▶ **Exercise details**: Check each line below for the word "Host", then please report how many lines have it and nothing more.

▶ **Exercise inputs**:
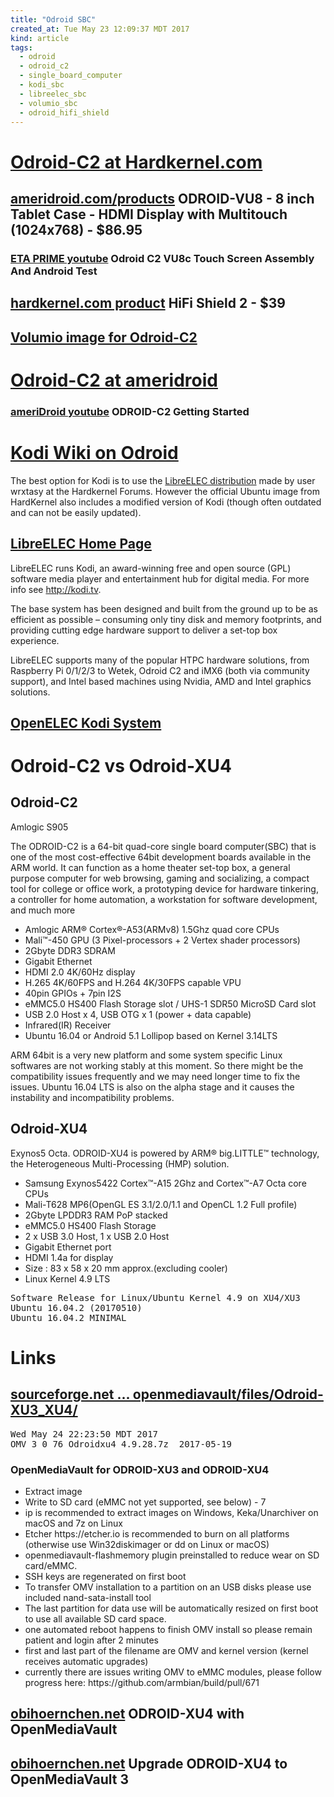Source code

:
 ```yaml
---
title: "Odroid SBC"
created_at: Tue May 23 12:09:37 MDT 2017
kind: article
tags:
  - odroid
  - odroid_c2
  - single_board_computer
  - kodi_sbc
  - libreelec_sbc
  - volumio_sbc
  - odroid_hifi_shield
---
```


<h1>
  <a href="http://www.hardkernel.com/main/products/prdt_info.php?g_code=G145457216438" target="_blank">Odroid-C2 at Hardkernel.com</a>
</h1>

<h2>
  <a href="http://ameridroid.com/products/odroid-vu8-hdmi-display-with-multitouch" target="_blank">ameridroid.com/products</a>
  ODROID-VU8 - 8 inch Tablet Case - HDMI Display with Multitouch (1024x768) - $86.95 
</h2>

<h3>
  <a href="https://www.youtube.com/watch?v=0eSQ7iG_PlY" target="_blank">ETA PRIME youtube</a>
  Odroid C2 VU8c Touch Screen Assembly And Android Test
</h3>

<h2>
  <a href="http://www.hardkernel.com/main/products/prdt_info.php?g_code=G147589529288" target="_blank">hardkernel.com product</a>
  HiFi Shield 2 - $39
</h2>

<h2>
  <a href="https://volumio.org/get-started/" target="_blank">Volumio image for Odroid-C2</a>
</h2>

<h1>
  <a href="http://ameridroid.com/products/odroid-c2" target="_blank">Odroid-C2 at ameridroid</a>
</h1>

<h3>
  <a href="https://www.youtube.com/watch?v=IJucQCbH3-4" target="_blank">ameriDroid youtube</a>
  ODROID-C2 Getting Started
</h3>

<h1>
  <a href="http://kodi.wiki/view/ODROID" target="_blank">Kodi Wiki on Odroid</a>
</h1>

The best option for Kodi is to use the 
<a href="http://kodi.wiki/view/LibreELEC" target="_blank">LibreELEC distribution</a>
made by user wrxtasy at the Hardkernel Forums. However the official
Ubuntu image from HardKernel also includes a modified version of Kodi
(though often outdated and can not be easily updated).

<h2>
  <a href="https://wiki.libreelec.tv/index.php?title=Main_Page" target="_blank">LibreELEC Home Page</a>
</h2>

LibreELEC runs Kodi, an award-winning free and open source (GPL) software
media player and entertainment hub for digital media. For more info
see http://kodi.tv.

The base system has been designed and built from the ground up to be as
efficient as possible – consuming only tiny disk and memory footprints,
and providing cutting edge hardware support to deliver a set-top box
experience.

LibreELEC supports many of the popular HTPC hardware solutions, from
Raspberry Pi 0/1/2/3 to Wetek, Odroid C2 and iMX6 (both via community
support), and Intel based machines using Nvidia, AMD and Intel graphics
solutions.

<h2>
  <a href="http://kodi.wiki/view/OpenELEC" target="_blank">OpenELEC Kodi System</a>
</h2>

<h1>Odroid-C2 vs Odroid-XU4</h1>

<h2>Odroid-C2</h2>

Amlogic S905

The ODROID-C2 is a 64-bit quad-core single board computer(SBC) that is
one of the most cost-effective 64bit development boards available in
the ARM world. It can function as a home theater set-top box, a general
purpose computer for web browsing, gaming and socializing, a compact tool
for college or office work, a prototyping device for hardware tinkering,
a controller for home automation, a workstation for software development,
and much more

<ul>
  <li>Amlogic ARM® Cortex®-A53(ARMv8) 1.5Ghz quad core CPUs </li>
  <li>Mali™-450 GPU (3 Pixel-processors + 2 Vertex shader processors)</li>
  <li>2Gbyte DDR3 SDRAM</li>
  <li>Gigabit Ethernet</li>
  <li>HDMI 2.0 4K/60Hz display</li>
  <li>H.265 4K/60FPS and H.264 4K/30FPS capable VPU</li>
  <li>40pin GPIOs + 7pin I2S</li>
  <li>eMMC5.0 HS400 Flash Storage slot / UHS-1 SDR50 MicroSD Card slot</li>
  <li>USB 2.0 Host x 4, USB OTG x 1 (power + data capable)</li>
  <li>Infrared(IR) Receiver</li>
  <li>Ubuntu 16.04 or Android 5.1 Lollipop based on Kernel 3.14LTS</li>
</ul>

ARM 64bit is a very new platform and some system specific Linux
softwares are not working stably at this moment.  So there might be
the compatibility issues frequently and we may need longer time to fix
the issues.  Ubuntu 16.04 LTS is also on the alpha stage and it causes
the instability and incompatibility problems.

<h2>Odroid-XU4</h2>

Exynos5 Octa.
ODROID-XU4 is powered by ARM® big.LITTLE™ technology, the Heterogeneous Multi-Processing (HMP) solution. 

<ul>
  <li>Samsung Exynos5422 Cortex™-A15 2Ghz and Cortex™-A7 Octa core CPUs</li>
  <li>Mali-T628 MP6(OpenGL ES 3.1/2.0/1.1 and OpenCL 1.2 Full profile)</li>
  <li>2Gbyte LPDDR3 RAM PoP stacked</li>
  <li>eMMC5.0 HS400 Flash Storage</li>
  <li>2 x USB 3.0 Host, 1 x USB 2.0 Host</li>
  <li>Gigabit Ethernet port</li>
  <li>HDMI 1.4a for display</li>
  <li>Size : 83 x 58 x 20 mm approx.(excluding cooler)</li>
  <li>Linux Kernel 4.9 LTS</li>
</ul>

<pre>
Software Release for Linux/Ubuntu Kernel 4.9 on XU4/XU3
Ubuntu 16.04.2 (20170510)
Ubuntu 16.04.2 MINIMAL
</pre>

<h1>Links</h1>

<h2>
  <a href="https://sourceforge.net/projects/openmediavault/files/Odroid-XU3_XU4/" target="_blank">sourceforge.net ... openmediavault/files/Odroid-XU3_XU4/</a>
</h2>

<pre>
Wed May 24 22:23:50 MDT 2017
OMV_3_0_76_Odroidxu4_4.9.28.7z 	2017-05-19
</pre>

<h3>OpenMediaVault for ODROID-XU3 and ODROID-XU4</h3>

<ul>
  <li>Extract image </li>
  <li>Write to SD card (eMMC not yet supported, see below) - 7</li>
  <li>ip is recommended to extract images on Windows, Keka/Unarchiver on macOS and 7z on Linux </li>
  <li>Etcher https://etcher.io is recommended to burn on all platforms (otherwise use Win32diskimager or dd on Linux or macOS) </li>
  <li>openmediavault-flashmemory plugin preinstalled to reduce wear on SD card/eMMC. </li>
  <li>SSH keys are regenerated on first boot </li>
  <li>To transfer OMV installation to a partition on an USB disks please use included nand-sata-install tool </li>
  <li>The last partition for data use will be automatically resized on first boot to use all available SD card space. </li>
  <li>one automated reboot happens to finish OMV install so please remain patient and login after 2 minutes </li>
  <li>first and last part of the filename are OMV and kernel version (kernel receives automatic upgrades) </li>
  <li>currently there are issues writing OMV to eMMC modules, please follow progress here: https://github.com/armbian/build/pull/671</li>
</ul>

<h2>
  <a href="https://obihoernchen.net/1235/odroid-xu4-with-openmediavault/" target="_blank">obihoernchen.net</a>
  ODROID-XU4 with OpenMediaVault
</h2>

<h2>
  <a href="https://obihoernchen.net/1451/upgrade-odroid-xu4-to-openmediavault-3/" target="_blank">obihoernchen.net</a>
  Upgrade ODROID-XU4 to OpenMediaVault 3
</h2>

<!--
html boilerplate
<a href="" target="_blank"></a>
<a name=""></a>
<img src="" width="400px">
<ul>
  <li></li>
</ul>
<pre>
</pre>
<pre><code>
</code></pre>
<math xmlns='http://www.w3.org/1998/Math/MathML' display='block'>
</math>
-->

▶ **Exercise result**: 2